_Task directions_. Read through the lines below for the string "ukončení" and copy each one that has it.
^^^^^^^^
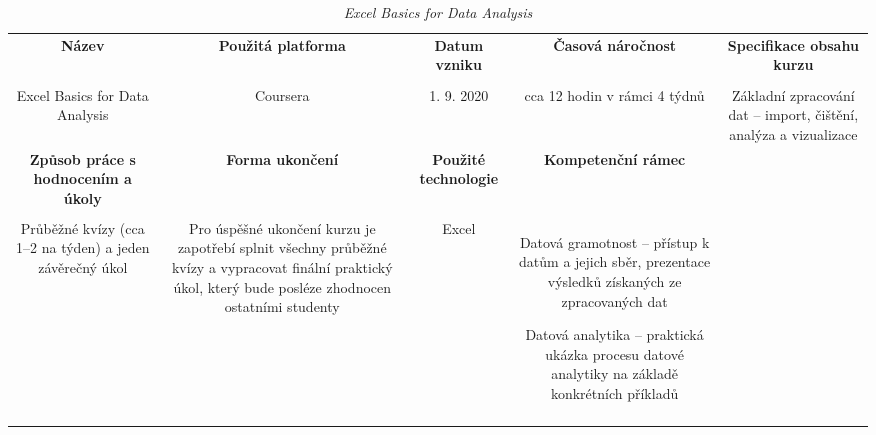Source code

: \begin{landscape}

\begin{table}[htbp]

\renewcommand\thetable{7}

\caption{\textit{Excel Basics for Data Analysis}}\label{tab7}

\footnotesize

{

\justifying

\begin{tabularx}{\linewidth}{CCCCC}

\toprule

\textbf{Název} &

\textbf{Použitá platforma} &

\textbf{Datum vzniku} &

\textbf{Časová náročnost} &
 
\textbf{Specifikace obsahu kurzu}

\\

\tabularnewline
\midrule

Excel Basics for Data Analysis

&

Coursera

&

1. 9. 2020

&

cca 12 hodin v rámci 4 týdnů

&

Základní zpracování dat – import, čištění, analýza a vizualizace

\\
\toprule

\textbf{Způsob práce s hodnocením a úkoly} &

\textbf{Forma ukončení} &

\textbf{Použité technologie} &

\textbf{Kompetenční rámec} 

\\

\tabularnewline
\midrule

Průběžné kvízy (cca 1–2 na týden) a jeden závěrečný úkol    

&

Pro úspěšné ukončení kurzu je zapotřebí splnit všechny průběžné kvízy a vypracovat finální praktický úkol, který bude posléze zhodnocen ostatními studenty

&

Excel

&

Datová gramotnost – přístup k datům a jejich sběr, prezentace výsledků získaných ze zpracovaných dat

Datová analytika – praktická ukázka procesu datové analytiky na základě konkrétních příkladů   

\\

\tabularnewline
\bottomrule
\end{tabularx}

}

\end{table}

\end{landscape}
^^^^^^^^
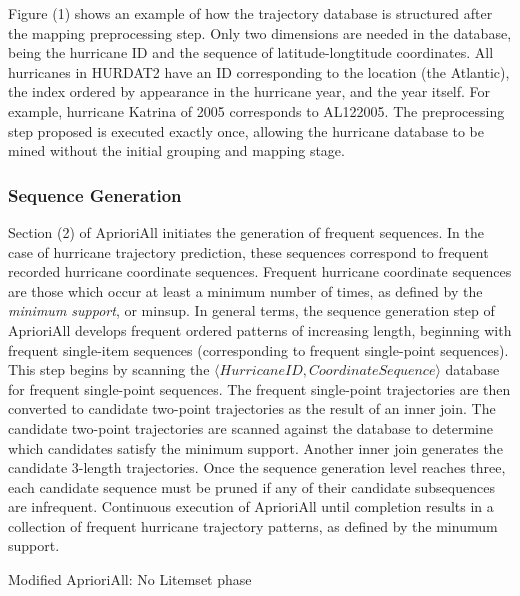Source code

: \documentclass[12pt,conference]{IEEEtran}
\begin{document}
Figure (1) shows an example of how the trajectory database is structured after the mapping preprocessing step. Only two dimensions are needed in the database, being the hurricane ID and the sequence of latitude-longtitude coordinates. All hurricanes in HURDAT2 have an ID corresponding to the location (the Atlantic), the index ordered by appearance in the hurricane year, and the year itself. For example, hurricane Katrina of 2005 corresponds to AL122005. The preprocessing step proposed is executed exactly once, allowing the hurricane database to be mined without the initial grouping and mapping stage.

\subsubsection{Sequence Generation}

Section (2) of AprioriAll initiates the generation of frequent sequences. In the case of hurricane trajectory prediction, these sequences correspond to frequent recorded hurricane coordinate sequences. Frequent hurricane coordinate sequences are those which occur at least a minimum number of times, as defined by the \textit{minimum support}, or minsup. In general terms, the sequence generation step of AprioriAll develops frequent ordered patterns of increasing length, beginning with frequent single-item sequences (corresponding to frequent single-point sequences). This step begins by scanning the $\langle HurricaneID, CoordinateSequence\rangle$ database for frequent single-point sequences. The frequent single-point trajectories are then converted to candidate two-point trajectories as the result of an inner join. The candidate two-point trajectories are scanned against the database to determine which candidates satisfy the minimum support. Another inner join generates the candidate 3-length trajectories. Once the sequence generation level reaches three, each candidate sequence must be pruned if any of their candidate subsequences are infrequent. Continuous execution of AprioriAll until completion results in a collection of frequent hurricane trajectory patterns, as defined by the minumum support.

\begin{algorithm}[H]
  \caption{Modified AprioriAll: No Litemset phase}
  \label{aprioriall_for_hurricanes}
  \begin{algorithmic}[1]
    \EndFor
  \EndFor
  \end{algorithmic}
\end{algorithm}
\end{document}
^^^^^^^^
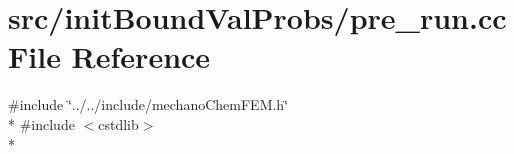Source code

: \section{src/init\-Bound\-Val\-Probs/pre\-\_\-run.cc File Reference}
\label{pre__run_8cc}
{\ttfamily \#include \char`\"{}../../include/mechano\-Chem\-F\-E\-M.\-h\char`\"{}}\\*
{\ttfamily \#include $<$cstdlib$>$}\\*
^^^^^^^^
_Solved problem_.
\textbf{Forma ukončení} &
Pro úspěšné ukončení kurzu je zapotřebí splnit všechny průběžné kvízy a vypracovat finální praktický úkol, který bude posléze zhodnocen ostatními studenty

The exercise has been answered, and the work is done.